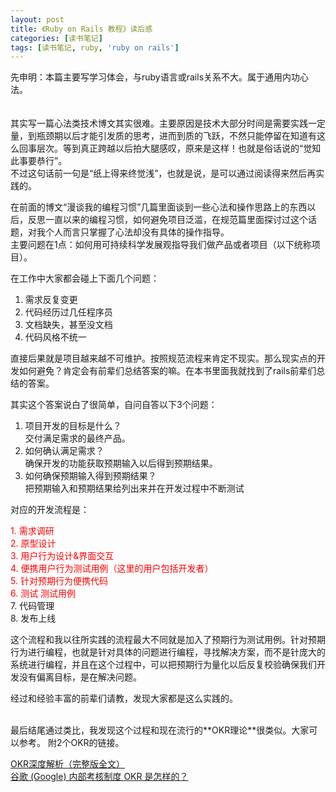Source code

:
 ```yaml
---
layout: post
title: 《Ruby on Rails 教程》读后感
categories: [读书笔记]
tags: [读书笔记, ruby, 'ruby on rails']
---
```


<!--
	引言
	本书最大收获
		开发流程
			需求
			诞生行为，用例，界面交互
			测试用例
			编码
			测试测试用例
			代码管理
			发布
	启发
-->

先申明：本篇主要写学习体会，与ruby语言或rails关系不大。属于通用内功心法。			
<br>	
其实写一篇心法类技术博文其实很难。主要原因是技术大部分时间是需要实践一定量，到瓶颈期以后才能引发质的思考，进而到质的飞跃，不然只能停留在知道有这么回事层次。等到真正跨越以后拍大腿感叹，原来是这样！也就是俗话说的“觉知此事要恭行”。		
不过这句话前一句是“纸上得来终觉浅”，也就是说，是可以通过阅读得来然后再实践的。		

在前面的博文“漫谈我的编程习惯”几篇里面谈到一些心法和操作思路上的东西以后，反思一直以来的编程习惯，如何避免项目泛滥，在规范篇里面探讨过这个话题，对我个人而言只掌握了心法却没有具体的操作指导。		
主要问题在1点：如何用可持续科学发展观指导我们做产品或者项目（以下统称项目）。		

在工作中大家都会碰上下面几个问题：

1. 需求反复变更
2. 代码经历过几任程序员
3. 文档缺失，甚至没文档
4. 代码风格不统一

直接后果就是项目越来越不可维护。按照规范流程来肯定不现实。那么现实点的开发如何避免？肯定会有前辈们总结答案的嘛。在本书里面我就找到了rails前辈们总结的答案。		

其实这个答案说白了很简单，自问自答以下3个问题：	

1. 项目开发的目标是什么？		
交付满足需求的最终产品。
2. 如何确认满足需求？		
确保开发的功能获取预期输入以后得到预期结果。
3. 如何确保预期输入得到预期结果？		
把预期输入和预期结果给列出来并在开发过程中不断测试

对应的开发流程是：		

<font color=red>1. 需求调研		
2. 原型设计		
3. 用户行为设计&界面交互		
4. 便携用户行为测试用例（这里的用户包括开发者）		
5. 针对预期行为便携代码		
6. 测试 测试用例</font>		
7. 代码管理		
8. 发布上线		

这个流程和我以往所实践的流程最大不同就是加入了预期行为测试用例。针对预期行为进行编程，也就是针对具体的问题进行编程，寻找解决方案，而不是针庞大的系统进行编程，并且在这个过程中，可以把预期行为量化以后反复校验确保我们开发没有偏离目标，是在解决问题。	

经过和经验丰富的前辈们请教，发现大家都是这么实践的。	

<br>
最后结尾通过类比，我发现这个过程和现在流行的**OKR理论**很类似。大家可以参考。
附2个OKR的链接。

[OKR深度解析（完整版全文）][OKR1]		
[谷歌 (Google) 内部考核制度 OKR 是怎样的？][OKR2]

[OKR1]:http://blog.mingdao.com/2394.html
[OKR2]:http://www.zhihu.com/question/22471467

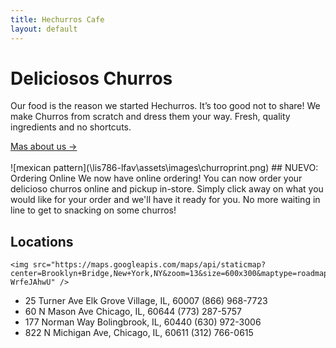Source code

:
 ```yaml
---
title: Hechurros Cafe
layout: default
---
```

<div class="parallax-wrapper">
        <div class="content">
              <h1>Deliciosos Churros</h1>
              <p>Our food is the reason we started Hechurros. It’s too good not to share! We make Churros from scratch
              and dress them your way. Fresh, quality ingredients and no shortcuts.</p>
              <div class="squiggle">
                <a href="/lis786-lfav/about/" id="underline">Mas about us &#x2192;</a>
              </div>
        </div>
</div><br>
<span id="image">
![mexican pattern](\lis786-lfav\assets\images\churroprint.png)</span>
## NUEVO: Ordering Online
We now have online ordering! You can now order your delicioso churros online and
pickup in-store. Simply click away on what you would like for your order and we'll
have it ready for you. No more waiting in line to get to snacking on some churros!

## Locations
    <img src="https://maps.googleapis.com/maps/api/staticmap?center=Brooklyn+Bridge,New+York,NY&zoom=13&size=600x300&maptype=roadmap&markers=color:blue%7Clabel:S%7C41.897377,-87.625101&markers=color:green%7Clabel:G%7C41.881755,-87.773651&markers=color:red%7Clabel:C%7C41.851669,-87.67358&key=AIzaSyCDG5kJCf2zAe81qZwwGLbAl-WrfeJAhwU" />

- 25 Turner Ave Elk Grove Village, IL, 60007 (866) 968-7723
- 60 N Mason Ave Chicago, IL, 60644 (773) 287-5757
- 177 Norman Way Bolingbrook, IL, 60440 (630) 972-3006
- 822 N Michigan Ave, Chicago, IL, 60611 (312) 766-0615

§ §

§ **PROBLEM DESCRIPTION**
Begin with the line that contains "have it ready" and end with the last line of the material above. Set down that range exactly.

§ **TASK OUTPUT**
have it ready for you. No more waiting in line to get to snacking on some churros!

## Locations
    <img src="https://maps.googleapis.com/maps/api/staticmap?center=Brooklyn+Bridge,New+York,NY&zoom=13&size=600x300&maptype=roadmap&markers=color:blue%7Clabel:S%7C41.897377,-87.625101&markers=color:green%7Clabel:G%7C41.881755,-87.773651&markers=color:red%7Clabel:C%7C41.851669,-87.67358&key=AIzaSyCDG5kJCf2zAe81qZwwGLbAl-WrfeJAhwU" />

- 25 Turner Ave Elk Grove Village, IL, 60007 (866) 968-7723
- 60 N Mason Ave Chicago, IL, 60644 (773) 287-5757
- 177 Norman Way Bolingbrook, IL, 60440 (630) 972-3006
- 822 N Michigan Ave, Chicago, IL, 60611 (312) 766-0615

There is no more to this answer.